TASK STATEMENT:
Pull from the data below each line where the word "docs" occurs, and copy it.
+++ AVAILABLE DATA +++
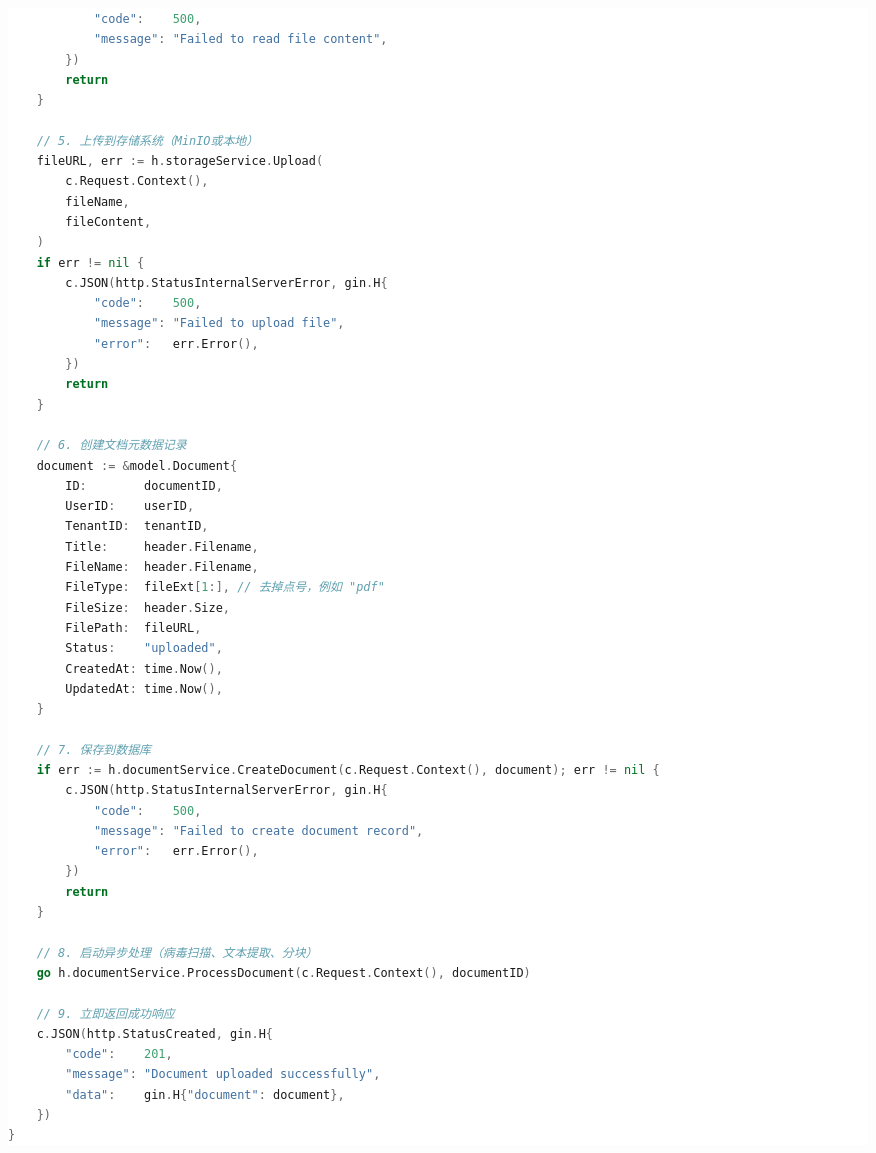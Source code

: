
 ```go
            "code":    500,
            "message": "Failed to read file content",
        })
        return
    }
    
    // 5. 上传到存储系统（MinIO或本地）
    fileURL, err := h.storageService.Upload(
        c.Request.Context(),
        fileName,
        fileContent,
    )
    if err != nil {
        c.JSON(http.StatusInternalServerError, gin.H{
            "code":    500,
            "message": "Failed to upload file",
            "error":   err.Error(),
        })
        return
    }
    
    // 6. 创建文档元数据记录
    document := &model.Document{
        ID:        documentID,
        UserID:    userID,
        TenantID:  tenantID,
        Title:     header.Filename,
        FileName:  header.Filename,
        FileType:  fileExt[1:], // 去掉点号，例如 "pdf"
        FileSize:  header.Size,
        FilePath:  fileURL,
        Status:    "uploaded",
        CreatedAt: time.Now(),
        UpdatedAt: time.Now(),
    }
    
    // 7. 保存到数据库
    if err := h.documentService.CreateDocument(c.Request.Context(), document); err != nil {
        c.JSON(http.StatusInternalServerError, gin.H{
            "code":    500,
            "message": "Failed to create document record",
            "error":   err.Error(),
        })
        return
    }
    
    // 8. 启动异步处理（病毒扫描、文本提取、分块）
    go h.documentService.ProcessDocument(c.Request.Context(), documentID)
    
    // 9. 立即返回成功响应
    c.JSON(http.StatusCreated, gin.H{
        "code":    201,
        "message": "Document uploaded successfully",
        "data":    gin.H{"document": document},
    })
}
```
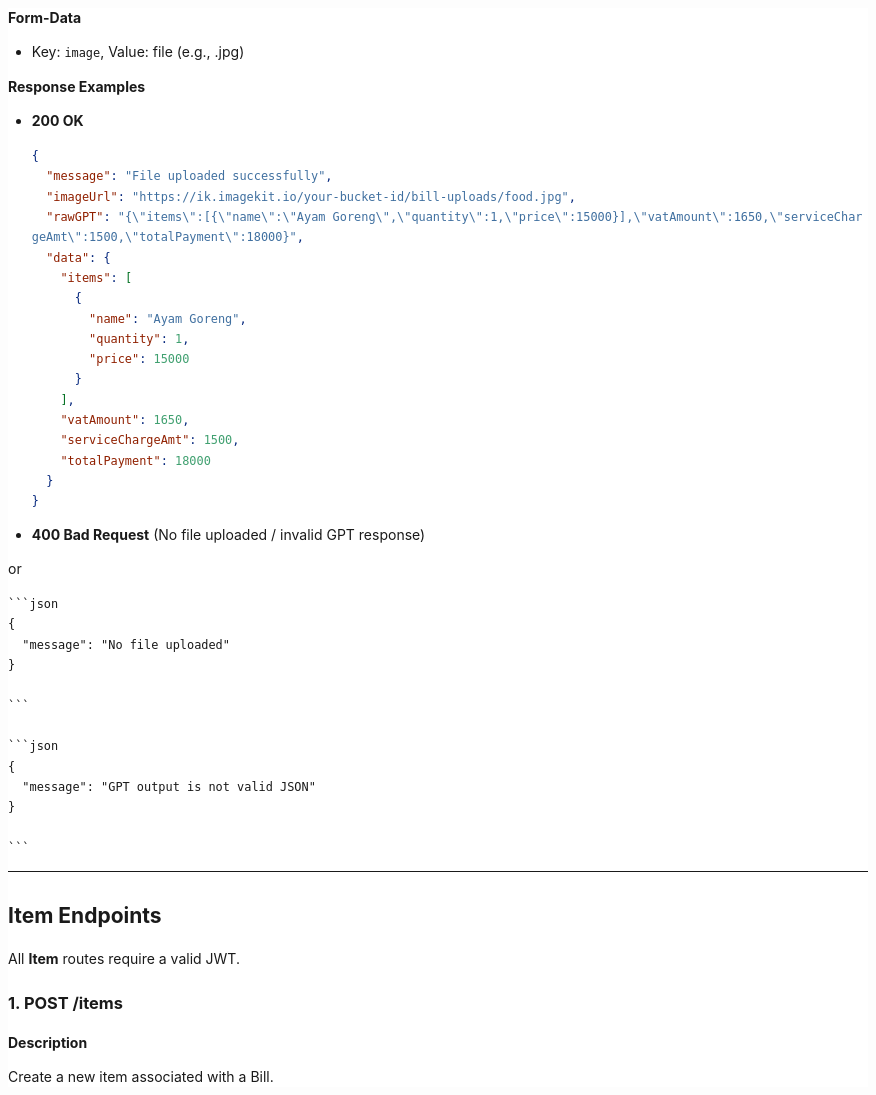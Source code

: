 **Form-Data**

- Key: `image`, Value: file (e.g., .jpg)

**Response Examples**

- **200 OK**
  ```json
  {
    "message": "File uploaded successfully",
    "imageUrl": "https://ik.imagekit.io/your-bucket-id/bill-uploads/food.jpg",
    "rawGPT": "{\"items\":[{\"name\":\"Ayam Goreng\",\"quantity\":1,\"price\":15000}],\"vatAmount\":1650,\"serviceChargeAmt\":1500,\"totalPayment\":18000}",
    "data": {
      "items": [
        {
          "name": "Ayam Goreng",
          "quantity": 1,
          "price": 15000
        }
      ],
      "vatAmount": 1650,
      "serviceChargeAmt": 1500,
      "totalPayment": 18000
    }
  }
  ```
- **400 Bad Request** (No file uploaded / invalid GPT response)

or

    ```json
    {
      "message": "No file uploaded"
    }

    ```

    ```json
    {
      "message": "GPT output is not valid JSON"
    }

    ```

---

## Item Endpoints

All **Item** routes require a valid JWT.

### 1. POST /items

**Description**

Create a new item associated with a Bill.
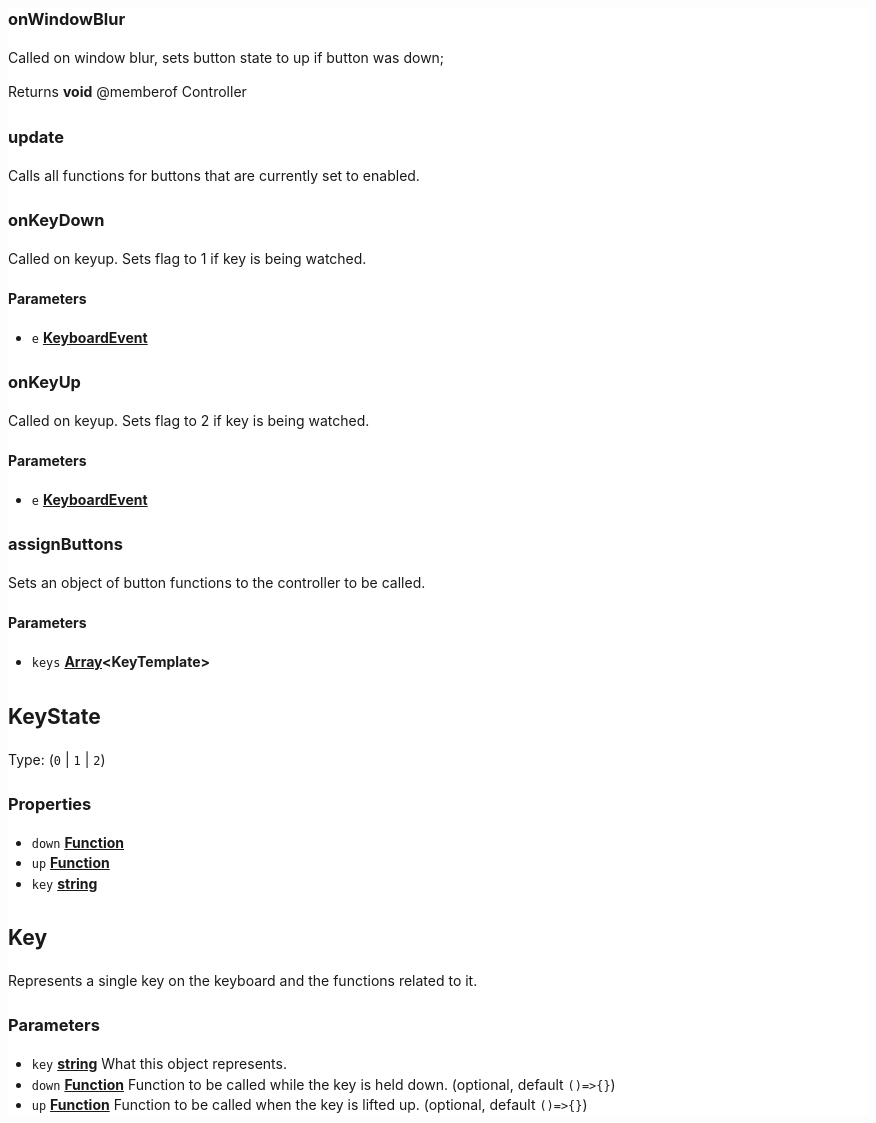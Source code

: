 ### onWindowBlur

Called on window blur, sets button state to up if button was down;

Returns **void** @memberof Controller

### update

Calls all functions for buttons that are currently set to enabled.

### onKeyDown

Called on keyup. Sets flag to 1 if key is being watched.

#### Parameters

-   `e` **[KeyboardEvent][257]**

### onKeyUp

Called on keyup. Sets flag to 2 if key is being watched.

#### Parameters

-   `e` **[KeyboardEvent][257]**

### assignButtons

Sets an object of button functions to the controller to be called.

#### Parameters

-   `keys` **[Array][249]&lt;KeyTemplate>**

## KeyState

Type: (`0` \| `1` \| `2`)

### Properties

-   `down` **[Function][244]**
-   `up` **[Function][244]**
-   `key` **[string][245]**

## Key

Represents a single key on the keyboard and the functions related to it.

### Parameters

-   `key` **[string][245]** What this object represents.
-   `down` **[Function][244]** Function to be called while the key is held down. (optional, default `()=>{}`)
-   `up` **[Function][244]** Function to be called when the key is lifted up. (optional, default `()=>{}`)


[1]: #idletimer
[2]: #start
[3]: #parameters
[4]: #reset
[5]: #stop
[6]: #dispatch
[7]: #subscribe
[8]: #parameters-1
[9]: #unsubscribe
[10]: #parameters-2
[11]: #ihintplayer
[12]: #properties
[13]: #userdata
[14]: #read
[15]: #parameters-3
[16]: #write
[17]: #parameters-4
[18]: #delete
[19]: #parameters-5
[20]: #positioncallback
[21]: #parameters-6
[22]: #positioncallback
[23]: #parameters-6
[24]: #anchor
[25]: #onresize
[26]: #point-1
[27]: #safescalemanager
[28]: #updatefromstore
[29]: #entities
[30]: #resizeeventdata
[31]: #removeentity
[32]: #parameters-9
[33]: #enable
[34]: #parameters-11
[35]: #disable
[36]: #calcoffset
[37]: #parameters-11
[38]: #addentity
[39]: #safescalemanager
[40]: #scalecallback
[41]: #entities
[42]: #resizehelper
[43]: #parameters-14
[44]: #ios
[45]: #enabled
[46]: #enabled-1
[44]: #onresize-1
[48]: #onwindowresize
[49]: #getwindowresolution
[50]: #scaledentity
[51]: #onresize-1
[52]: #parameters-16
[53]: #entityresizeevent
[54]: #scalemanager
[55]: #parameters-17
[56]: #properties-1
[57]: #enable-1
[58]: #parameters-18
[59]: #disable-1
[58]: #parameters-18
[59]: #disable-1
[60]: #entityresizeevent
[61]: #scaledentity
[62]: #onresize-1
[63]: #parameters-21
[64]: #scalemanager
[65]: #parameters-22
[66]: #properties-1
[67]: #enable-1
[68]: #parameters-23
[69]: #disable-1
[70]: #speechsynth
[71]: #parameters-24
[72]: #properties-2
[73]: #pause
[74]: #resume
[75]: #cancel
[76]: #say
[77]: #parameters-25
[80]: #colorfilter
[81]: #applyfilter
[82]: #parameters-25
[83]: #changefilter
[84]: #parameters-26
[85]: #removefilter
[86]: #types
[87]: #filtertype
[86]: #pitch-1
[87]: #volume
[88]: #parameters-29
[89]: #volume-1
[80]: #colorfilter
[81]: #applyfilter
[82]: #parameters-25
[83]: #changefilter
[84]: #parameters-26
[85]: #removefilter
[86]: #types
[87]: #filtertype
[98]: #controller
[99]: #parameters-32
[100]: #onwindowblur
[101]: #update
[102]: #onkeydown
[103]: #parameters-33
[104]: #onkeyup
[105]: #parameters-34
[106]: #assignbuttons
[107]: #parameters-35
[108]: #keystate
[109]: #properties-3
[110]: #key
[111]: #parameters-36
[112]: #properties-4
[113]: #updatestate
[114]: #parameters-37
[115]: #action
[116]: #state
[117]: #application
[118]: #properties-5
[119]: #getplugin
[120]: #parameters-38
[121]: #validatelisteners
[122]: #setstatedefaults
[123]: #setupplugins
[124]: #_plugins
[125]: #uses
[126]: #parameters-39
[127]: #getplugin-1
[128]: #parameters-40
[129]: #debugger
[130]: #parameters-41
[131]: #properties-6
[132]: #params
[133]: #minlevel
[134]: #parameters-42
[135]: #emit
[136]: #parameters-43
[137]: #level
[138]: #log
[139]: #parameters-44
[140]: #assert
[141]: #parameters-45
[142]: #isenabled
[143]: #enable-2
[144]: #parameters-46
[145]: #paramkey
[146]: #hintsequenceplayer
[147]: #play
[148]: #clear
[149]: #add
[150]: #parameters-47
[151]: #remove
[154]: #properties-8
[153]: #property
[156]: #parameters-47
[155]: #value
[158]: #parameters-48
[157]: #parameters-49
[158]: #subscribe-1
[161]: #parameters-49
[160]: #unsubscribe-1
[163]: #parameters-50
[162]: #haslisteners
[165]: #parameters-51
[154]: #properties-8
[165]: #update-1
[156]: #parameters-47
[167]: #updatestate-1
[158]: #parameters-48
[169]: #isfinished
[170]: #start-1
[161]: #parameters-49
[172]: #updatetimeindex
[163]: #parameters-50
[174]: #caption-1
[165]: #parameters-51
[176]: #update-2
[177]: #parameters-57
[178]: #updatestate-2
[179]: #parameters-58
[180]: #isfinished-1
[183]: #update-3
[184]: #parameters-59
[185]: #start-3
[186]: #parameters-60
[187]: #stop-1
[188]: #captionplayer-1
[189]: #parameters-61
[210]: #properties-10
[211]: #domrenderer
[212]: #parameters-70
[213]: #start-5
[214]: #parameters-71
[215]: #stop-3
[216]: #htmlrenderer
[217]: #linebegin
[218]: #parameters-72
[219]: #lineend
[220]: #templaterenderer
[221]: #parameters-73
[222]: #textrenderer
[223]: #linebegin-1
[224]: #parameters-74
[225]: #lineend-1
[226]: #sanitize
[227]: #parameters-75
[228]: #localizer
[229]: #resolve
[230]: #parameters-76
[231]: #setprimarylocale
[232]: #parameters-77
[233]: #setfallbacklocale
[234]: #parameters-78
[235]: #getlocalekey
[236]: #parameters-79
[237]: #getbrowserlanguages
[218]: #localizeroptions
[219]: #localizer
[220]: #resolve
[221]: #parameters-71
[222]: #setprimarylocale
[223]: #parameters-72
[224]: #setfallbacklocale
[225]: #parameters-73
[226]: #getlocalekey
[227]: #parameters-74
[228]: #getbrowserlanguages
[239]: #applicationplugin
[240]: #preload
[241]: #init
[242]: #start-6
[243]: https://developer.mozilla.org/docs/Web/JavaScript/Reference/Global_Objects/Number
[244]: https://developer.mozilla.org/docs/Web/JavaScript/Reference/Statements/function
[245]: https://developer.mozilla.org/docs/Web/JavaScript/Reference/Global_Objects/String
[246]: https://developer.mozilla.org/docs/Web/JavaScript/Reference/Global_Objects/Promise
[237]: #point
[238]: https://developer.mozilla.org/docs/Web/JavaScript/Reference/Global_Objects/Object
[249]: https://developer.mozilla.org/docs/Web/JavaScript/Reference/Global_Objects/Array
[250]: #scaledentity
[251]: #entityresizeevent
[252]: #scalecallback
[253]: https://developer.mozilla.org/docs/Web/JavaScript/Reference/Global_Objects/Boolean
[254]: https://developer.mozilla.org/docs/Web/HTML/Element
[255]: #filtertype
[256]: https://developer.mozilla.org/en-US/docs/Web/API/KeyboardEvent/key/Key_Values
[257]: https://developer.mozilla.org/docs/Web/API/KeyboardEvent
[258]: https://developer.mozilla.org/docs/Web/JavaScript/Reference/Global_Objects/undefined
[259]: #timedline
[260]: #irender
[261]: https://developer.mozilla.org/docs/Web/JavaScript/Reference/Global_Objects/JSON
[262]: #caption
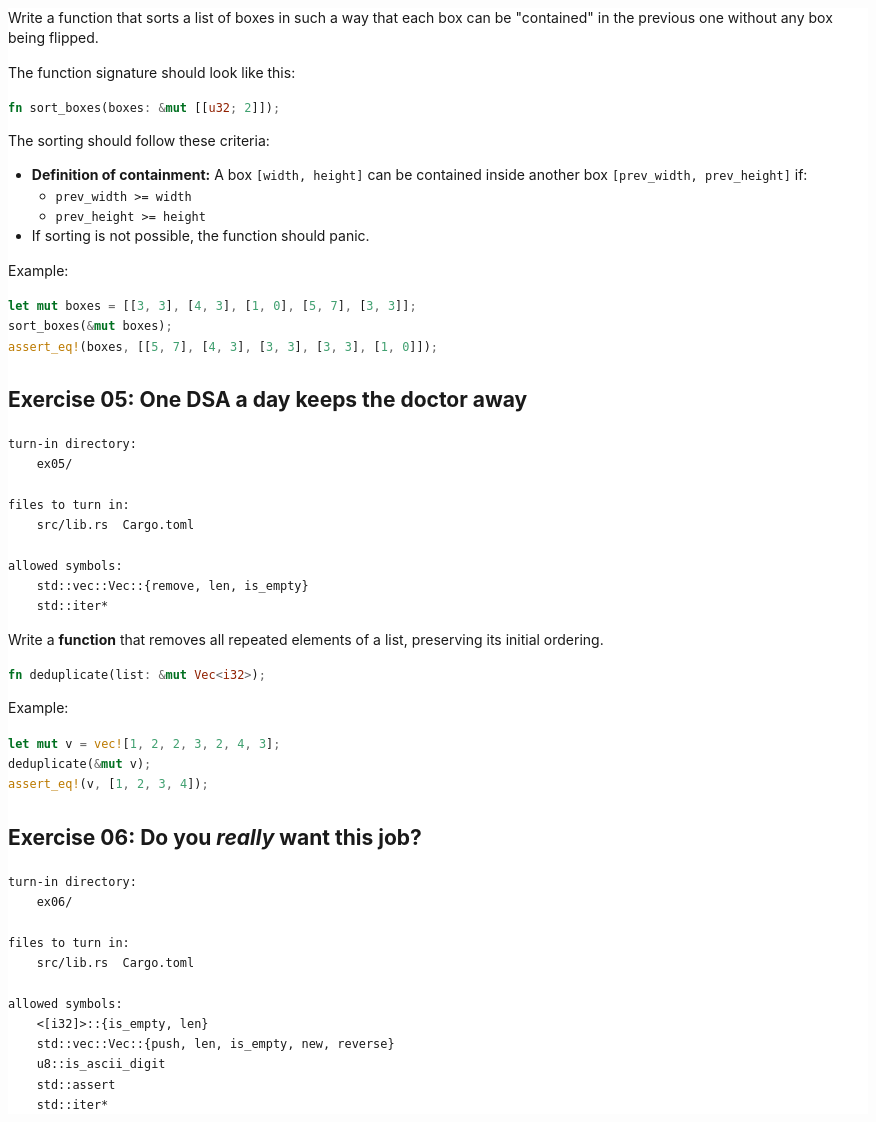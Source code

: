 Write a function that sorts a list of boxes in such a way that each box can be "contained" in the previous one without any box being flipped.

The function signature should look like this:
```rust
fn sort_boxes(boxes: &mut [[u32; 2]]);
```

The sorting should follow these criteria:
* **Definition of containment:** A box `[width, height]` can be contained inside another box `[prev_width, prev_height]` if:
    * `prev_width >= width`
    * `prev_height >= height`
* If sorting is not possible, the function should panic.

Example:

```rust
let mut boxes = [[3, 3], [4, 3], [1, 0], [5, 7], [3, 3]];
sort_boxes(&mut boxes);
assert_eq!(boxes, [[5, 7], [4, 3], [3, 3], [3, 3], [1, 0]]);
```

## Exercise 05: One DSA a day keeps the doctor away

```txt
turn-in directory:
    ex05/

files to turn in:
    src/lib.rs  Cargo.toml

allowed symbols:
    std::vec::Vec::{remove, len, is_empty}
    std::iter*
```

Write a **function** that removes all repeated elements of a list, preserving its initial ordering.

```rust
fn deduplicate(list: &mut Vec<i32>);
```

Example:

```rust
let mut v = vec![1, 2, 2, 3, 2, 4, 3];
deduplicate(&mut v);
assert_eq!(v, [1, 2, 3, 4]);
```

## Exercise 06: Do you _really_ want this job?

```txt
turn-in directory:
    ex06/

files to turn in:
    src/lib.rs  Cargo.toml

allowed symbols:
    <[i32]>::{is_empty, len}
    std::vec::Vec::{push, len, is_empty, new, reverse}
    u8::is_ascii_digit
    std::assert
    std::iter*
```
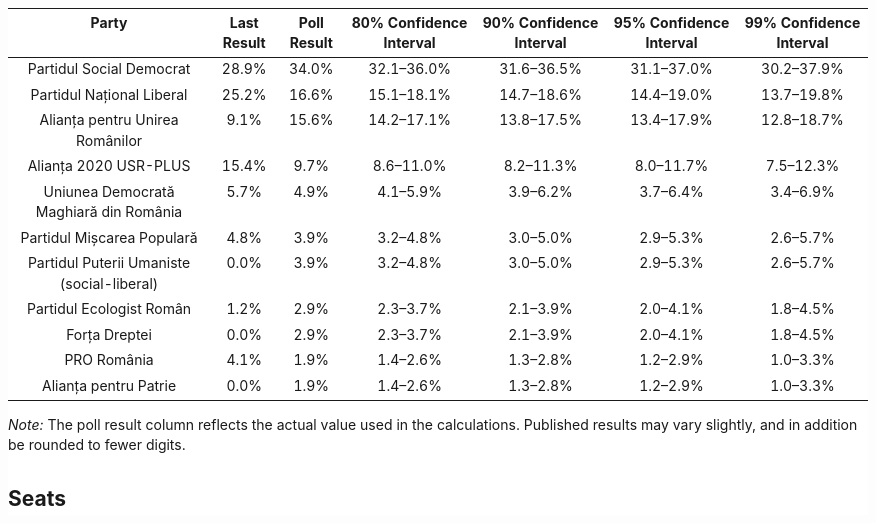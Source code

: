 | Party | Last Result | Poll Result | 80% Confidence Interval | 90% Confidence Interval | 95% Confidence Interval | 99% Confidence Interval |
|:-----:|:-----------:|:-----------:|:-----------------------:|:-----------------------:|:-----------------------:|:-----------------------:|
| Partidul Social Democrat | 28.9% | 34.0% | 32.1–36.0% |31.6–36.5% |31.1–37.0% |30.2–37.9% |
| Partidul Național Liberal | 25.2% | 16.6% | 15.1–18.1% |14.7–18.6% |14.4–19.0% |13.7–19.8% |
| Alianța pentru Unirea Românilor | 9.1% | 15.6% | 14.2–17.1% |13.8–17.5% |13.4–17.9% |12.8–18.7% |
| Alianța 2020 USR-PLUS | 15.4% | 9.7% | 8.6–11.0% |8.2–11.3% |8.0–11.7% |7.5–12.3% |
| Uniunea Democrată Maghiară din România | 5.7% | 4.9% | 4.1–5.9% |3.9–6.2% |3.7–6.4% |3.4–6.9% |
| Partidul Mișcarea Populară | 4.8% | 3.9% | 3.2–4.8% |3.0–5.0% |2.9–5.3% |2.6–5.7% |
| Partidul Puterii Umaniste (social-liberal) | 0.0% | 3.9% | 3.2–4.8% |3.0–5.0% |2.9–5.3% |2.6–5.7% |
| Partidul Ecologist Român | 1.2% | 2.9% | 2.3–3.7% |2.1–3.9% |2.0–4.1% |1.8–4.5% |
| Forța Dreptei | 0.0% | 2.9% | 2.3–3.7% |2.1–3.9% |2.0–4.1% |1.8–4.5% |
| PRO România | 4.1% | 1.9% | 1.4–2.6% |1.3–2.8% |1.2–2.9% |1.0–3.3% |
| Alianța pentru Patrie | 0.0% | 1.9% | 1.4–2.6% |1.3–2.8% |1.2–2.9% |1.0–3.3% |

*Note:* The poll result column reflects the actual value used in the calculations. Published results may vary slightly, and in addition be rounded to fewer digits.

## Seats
+++
PROBLEM SOLUTION:
[243]: https://developer.mozilla.org/docs/Web/JavaScript/Reference/Global_Objects/Number
[244]: https://developer.mozilla.org/docs/Web/JavaScript/Reference/Statements/function
[245]: https://developer.mozilla.org/docs/Web/JavaScript/Reference/Global_Objects/String
[246]: https://developer.mozilla.org/docs/Web/JavaScript/Reference/Global_Objects/Promise
[238]: https://developer.mozilla.org/docs/Web/JavaScript/Reference/Global_Objects/Object
[249]: https://developer.mozilla.org/docs/Web/JavaScript/Reference/Global_Objects/Array
[253]: https://developer.mozilla.org/docs/Web/JavaScript/Reference/Global_Objects/Boolean
[254]: https://developer.mozilla.org/docs/Web/HTML/Element
[256]: https://developer.mozilla.org/en-US/docs/Web/API/KeyboardEvent/key/Key_Values
[257]: https://developer.mozilla.org/docs/Web/API/KeyboardEvent
[258]: https://developer.mozilla.org/docs/Web/JavaScript/Reference/Global_Objects/undefined
[261]: https://developer.mozilla.org/docs/Web/JavaScript/Reference/Global_Objects/JSON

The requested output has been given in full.